↓

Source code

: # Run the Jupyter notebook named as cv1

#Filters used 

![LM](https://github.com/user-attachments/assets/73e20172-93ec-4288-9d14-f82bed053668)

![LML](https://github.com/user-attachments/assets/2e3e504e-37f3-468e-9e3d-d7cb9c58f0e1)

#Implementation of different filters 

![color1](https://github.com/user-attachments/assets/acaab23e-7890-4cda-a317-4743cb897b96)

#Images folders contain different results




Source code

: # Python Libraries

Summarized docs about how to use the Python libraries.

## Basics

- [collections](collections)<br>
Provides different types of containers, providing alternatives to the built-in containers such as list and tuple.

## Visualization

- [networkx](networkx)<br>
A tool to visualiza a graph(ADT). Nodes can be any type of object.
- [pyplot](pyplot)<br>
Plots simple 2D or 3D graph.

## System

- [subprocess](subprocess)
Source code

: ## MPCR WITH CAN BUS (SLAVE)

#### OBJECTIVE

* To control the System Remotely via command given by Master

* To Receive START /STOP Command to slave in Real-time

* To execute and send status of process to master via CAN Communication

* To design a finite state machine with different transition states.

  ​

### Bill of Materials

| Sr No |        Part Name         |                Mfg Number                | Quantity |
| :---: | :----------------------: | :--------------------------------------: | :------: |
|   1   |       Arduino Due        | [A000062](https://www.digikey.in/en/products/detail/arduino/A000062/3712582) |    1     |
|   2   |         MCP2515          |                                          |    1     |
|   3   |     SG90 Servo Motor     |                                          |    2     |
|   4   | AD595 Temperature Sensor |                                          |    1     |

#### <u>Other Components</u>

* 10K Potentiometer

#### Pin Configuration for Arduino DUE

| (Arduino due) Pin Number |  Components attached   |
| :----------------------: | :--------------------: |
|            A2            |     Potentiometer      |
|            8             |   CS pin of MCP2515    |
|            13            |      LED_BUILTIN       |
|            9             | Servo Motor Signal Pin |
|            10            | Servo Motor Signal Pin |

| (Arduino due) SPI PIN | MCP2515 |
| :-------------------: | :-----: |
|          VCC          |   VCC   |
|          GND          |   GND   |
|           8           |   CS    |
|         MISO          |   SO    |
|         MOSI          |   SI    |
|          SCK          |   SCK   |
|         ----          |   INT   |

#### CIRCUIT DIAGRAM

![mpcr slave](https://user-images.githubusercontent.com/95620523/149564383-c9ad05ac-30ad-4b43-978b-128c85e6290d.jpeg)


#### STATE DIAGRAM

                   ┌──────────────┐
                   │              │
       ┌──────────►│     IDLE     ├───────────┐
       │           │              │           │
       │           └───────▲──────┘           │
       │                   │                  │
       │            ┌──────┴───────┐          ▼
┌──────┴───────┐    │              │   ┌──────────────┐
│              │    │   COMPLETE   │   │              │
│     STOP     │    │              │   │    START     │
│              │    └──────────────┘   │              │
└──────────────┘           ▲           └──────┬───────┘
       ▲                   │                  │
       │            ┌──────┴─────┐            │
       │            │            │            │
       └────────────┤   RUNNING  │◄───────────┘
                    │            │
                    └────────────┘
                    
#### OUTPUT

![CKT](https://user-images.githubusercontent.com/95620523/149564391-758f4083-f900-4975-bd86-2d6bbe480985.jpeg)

↑

:: ACTIVITY ::
Reproduce the listing exactly. Every line stays as it is.

:: TASK RESPONSE ::
Source code

: # Run the Jupyter notebook named as cv1

#Filters used 

![LM](https://github.com/user-attachments/assets/73e20172-93ec-4288-9d14-f82bed053668)

![LML](https://github.com/user-attachments/assets/2e3e504e-37f3-468e-9e3d-d7cb9c58f0e1)

#Implementation of different filters 

![color1](https://github.com/user-attachments/assets/acaab23e-7890-4cda-a317-4743cb897b96)

#Images folders contain different results




Source code

: # Python Libraries

Summarized docs about how to use the Python libraries.

## Basics

- [collections](collections)<br>
Provides different types of containers, providing alternatives to the built-in containers such as list and tuple.

## Visualization

- [networkx](networkx)<br>
A tool to visualiza a graph(ADT). Nodes can be any type of object.
- [pyplot](pyplot)<br>
Plots simple 2D or 3D graph.

## System

- [subprocess](subprocess)
Source code

: ## MPCR WITH CAN BUS (SLAVE)

#### OBJECTIVE

* To control the System Remotely via command given by Master

* To Receive START /STOP Command to slave in Real-time

* To execute and send status of process to master via CAN Communication

* To design a finite state machine with different transition states.

  ​

### Bill of Materials

| Sr No |        Part Name         |                Mfg Number                | Quantity |
| :---: | :----------------------: | :--------------------------------------: | :------: |
|   1   |       Arduino Due        | [A000062](https://www.digikey.in/en/products/detail/arduino/A000062/3712582) |    1     |
|   2   |         MCP2515          |                                          |    1     |
|   3   |     SG90 Servo Motor     |                                          |    2     |
|   4   | AD595 Temperature Sensor |                                          |    1     |

#### <u>Other Components</u>

* 10K Potentiometer

#### Pin Configuration for Arduino DUE

| (Arduino due) Pin Number |  Components attached   |
| :----------------------: | :--------------------: |
|            A2            |     Potentiometer      |
|            8             |   CS pin of MCP2515    |
|            13            |      LED_BUILTIN       |
|            9             | Servo Motor Signal Pin |
|            10            | Servo Motor Signal Pin |

| (Arduino due) SPI PIN | MCP2515 |
| :-------------------: | :-----: |
|          VCC          |   VCC   |
|          GND          |   GND   |
|           8           |   CS    |
|         MISO          |   SO    |
|         MOSI          |   SI    |
|          SCK          |   SCK   |
|         ----          |   INT   |

#### CIRCUIT DIAGRAM

![mpcr slave](https://user-images.githubusercontent.com/95620523/149564383-c9ad05ac-30ad-4b43-978b-128c85e6290d.jpeg)


#### STATE DIAGRAM

                   ┌──────────────┐
                   │              │
       ┌──────────►│     IDLE     ├───────────┐
       │           │              │           │
       │           └───────▲──────┘           │
       │                   │                  │
       │            ┌──────┴───────┐          ▼
┌──────┴───────┐    │              │   ┌──────────────┐
│              │    │   COMPLETE   │   │              │
│     STOP     │    │              │   │    START     │
│              │    └──────────────┘   │              │
└──────────────┘           ▲           └──────┬───────┘
       ▲                   │                  │
       │            ┌──────┴─────┐            │
       │            │            │            │
       └────────────┤   RUNNING  │◄───────────┘
                    │            │
                    └────────────┘
                    
#### OUTPUT

![CKT](https://user-images.githubusercontent.com/95620523/149564391-758f4083-f900-4975-bd86-2d6bbe480985.jpeg)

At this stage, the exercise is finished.